DATA FOR ANALYSIS:
•••

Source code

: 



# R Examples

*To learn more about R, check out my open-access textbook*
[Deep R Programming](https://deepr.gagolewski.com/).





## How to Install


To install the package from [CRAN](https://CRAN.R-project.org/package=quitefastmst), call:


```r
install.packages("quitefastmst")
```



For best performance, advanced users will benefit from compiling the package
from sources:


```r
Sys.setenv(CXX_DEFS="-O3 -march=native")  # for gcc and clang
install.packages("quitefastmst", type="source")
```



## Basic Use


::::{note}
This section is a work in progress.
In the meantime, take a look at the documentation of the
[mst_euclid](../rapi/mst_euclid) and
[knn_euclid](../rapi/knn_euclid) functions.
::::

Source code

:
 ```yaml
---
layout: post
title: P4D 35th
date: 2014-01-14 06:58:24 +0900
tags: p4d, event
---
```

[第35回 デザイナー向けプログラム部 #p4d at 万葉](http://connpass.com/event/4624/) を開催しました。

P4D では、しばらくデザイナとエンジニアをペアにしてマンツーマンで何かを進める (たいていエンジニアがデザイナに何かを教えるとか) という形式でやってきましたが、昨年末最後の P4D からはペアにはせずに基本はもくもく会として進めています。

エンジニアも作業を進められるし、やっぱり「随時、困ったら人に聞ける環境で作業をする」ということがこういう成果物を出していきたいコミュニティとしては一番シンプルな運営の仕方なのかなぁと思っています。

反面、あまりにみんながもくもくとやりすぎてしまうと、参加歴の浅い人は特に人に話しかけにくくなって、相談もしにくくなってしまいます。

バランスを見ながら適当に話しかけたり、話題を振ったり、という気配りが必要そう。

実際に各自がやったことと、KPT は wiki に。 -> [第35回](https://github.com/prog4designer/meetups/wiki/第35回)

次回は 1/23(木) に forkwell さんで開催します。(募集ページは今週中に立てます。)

•••

WHAT NEEDS TO BE DONE: Print the records above verbatim from their first line to the line containing "This section is a work in progress.", both included, and stop there.

YOUR SOLUTION:
Source code

: 



# R Examples

*To learn more about R, check out my open-access textbook*
[Deep R Programming](https://deepr.gagolewski.com/).





## How to Install


To install the package from [CRAN](https://CRAN.R-project.org/package=quitefastmst), call:


```r
install.packages("quitefastmst")
```



For best performance, advanced users will benefit from compiling the package
from sources:


```r
Sys.setenv(CXX_DEFS="-O3 -march=native")  # for gcc and clang
install.packages("quitefastmst", type="source")
```



## Basic Use


::::{note}
This section is a work in progress.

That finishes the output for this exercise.